# weights.Distance — Distance based spatial weights¶

The weights.Distance module provides for spatial weights defined on distance relationships.

New in version 1.0.

class pysal.weights.Distance.KNN(data, k=2, p=2, ids=None, radius=None, distance_metric='euclidean')[source]

Creates nearest neighbor weights matrix based on k nearest neighbors.

Parameters: kdtree (object) – PySAL KDTree or ArcKDTree where KDtree.data is array (n,k) n observations on k characteristics used to measure distances between the n objects k (int) – number of nearest neighbors p (float) – Minkowski p-norm distance metric parameter: 1<=p<=infinity 2: Euclidean distance 1: Manhattan distance Ignored if the KDTree is an ArcKDTree ids (list) – identifiers to attach to each observation w – instance Weights object with binary weights W

Examples

>>> points = [(10, 10), (20, 10), (40, 10), (15, 20), (30, 20), (30, 30)]
>>> kd = pysal.cg.kdtree.KDTree(np.array(points))
>>> wnn2 = pysal.KNN(kd, 2)
>>> [1,3] == wnn2.neighbors[0]
True


ids

>>> wnn2 = KNN(kd,2)
>>> wnn2[0]
{1: 1.0, 3: 1.0}
>>> wnn2[1]
{0: 1.0, 3: 1.0}


now with 1 rather than 0 offset

>>> wnn2 = KNN(kd, 2, ids=range(1,7))
>>> wnn2[1]
{2: 1.0, 4: 1.0}
>>> wnn2[2]
{1: 1.0, 4: 1.0}
>>> 0 in wnn2.neighbors
False


Notes

Ties between neighbors of equal distance are arbitrarily broken.

pysal.weights.W

classmethod from_array(array, **kwargs)[source]

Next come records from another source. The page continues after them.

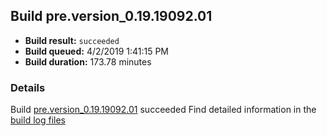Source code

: ## Build pre.version_0.19.19092.01
- **Build result:** `succeeded`
- **Build queued:** 4/2/2019 1:41:15 PM
- **Build duration:** 173.78 minutes
### Details
Build [pre.version_0.19.19092.01](https://winappstudio.visualstudio.com/web/build.aspx?pcguid=a4ef43be-68ce-4195-a619-079b4d9834c2&builduri=vstfs%3a%2f%2f%2fBuild%2fBuild%2f27470) succeeded
Find detailed information in the [build log files](https://uwpctdiags.blob.core.windows.net/buildlogs/pre.version_0.19.19092.01_logs.zip)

Creates nearest neighbor weights matrix based on k nearest neighbors.

Parameters: array (np.ndarray) – (n, k) array representing n observations on k characteristics used to measure distances between the n objects **kwargs (keyword arguments, see Rook) – w – instance Weights object with binary weights W

Examples

>>> points = [(10, 10), (20, 10), (40, 10), (15, 20), (30, 20), (30, 30)]
>>> wnn2 = pysal.KNN.from_array(points, 2)
>>> [1,3] == wnn2.neighbors[0]
True


ids

>>> wnn2 = KNN.from_array(points,2)
>>> wnn2[0]
{1: 1.0, 3: 1.0}
>>> wnn2[1]
{0: 1.0, 3: 1.0}


now with 1 rather than 0 offset

>>> wnn2 = KNN.from_array(points, 2, ids=range(1,7))
>>> wnn2[1]
{2: 1.0, 4: 1.0}
>>> wnn2[2]
{1: 1.0, 4: 1.0}
>>> 0 in wnn2.neighbors
False


Notes

Ties between neighbors of equal distance are arbitrarily broken.

class: pysal.weights.KNN

pysal.weights.W

classmethod from_dataframe(df, geom_col='geometry', ids=None, **kwargs)[source]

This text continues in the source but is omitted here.